**WORK ORDER:**
Find every line in the records that holds the string "which". Copy each one.

**GIVEN INFORMATION:**

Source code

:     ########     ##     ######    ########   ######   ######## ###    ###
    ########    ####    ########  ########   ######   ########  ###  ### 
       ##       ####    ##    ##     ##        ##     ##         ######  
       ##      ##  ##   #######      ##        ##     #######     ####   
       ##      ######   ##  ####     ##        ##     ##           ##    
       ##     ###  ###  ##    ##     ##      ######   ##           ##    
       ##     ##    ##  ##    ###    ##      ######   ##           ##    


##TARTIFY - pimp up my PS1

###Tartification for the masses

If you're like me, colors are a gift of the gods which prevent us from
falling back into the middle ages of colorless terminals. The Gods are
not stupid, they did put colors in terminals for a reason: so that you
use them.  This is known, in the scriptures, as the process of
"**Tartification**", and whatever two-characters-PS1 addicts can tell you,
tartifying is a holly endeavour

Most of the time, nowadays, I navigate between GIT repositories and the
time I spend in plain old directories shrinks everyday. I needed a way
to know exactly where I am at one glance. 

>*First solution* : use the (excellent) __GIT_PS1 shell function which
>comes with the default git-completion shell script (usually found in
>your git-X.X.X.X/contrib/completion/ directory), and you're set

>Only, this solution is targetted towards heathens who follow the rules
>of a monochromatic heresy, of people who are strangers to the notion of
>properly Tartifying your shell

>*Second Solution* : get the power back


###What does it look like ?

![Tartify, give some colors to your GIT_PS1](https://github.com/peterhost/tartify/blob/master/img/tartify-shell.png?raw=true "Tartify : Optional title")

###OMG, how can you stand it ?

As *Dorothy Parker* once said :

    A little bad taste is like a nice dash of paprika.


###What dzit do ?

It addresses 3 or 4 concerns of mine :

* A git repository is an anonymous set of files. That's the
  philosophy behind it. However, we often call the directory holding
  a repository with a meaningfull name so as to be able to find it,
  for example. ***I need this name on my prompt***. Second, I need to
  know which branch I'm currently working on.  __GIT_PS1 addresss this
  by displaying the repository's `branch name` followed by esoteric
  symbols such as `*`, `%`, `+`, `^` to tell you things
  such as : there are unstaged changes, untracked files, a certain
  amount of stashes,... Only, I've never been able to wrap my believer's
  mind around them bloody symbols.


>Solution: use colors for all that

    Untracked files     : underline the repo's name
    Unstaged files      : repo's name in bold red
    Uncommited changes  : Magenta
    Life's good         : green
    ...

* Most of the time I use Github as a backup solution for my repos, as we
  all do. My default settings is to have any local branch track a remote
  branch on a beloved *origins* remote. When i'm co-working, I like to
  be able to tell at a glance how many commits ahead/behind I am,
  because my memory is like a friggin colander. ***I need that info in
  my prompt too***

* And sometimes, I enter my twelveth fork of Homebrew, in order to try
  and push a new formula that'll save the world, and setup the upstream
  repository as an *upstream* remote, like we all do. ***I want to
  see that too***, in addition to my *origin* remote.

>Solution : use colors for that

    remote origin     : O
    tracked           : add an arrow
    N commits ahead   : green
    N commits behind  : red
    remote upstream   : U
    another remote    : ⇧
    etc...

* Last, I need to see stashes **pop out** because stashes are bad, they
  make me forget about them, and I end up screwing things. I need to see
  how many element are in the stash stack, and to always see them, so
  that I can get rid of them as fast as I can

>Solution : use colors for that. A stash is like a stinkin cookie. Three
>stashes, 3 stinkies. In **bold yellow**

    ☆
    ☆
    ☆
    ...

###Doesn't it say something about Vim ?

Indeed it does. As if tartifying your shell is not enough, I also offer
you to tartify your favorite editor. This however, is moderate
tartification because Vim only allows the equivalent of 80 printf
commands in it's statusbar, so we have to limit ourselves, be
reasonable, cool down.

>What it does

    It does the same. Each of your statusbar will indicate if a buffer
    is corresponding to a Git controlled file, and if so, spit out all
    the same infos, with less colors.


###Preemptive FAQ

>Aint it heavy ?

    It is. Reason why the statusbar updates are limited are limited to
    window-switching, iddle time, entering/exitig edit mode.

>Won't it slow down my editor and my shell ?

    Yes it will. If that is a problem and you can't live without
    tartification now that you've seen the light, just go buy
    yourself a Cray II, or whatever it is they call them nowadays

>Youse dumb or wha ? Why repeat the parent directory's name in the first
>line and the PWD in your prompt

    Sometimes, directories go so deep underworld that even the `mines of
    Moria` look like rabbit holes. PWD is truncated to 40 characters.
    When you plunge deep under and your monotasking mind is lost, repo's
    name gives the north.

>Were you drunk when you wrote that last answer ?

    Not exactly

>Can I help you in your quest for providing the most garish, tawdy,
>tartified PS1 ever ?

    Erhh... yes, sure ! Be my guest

**THE COMPLETED TASK:**
If you're like me, colors are a gift of the gods which prevent us from
>*First solution* : use the (excellent) __GIT_PS1 shell function which
  know which branch I'm currently working on.  __GIT_PS1 addresss this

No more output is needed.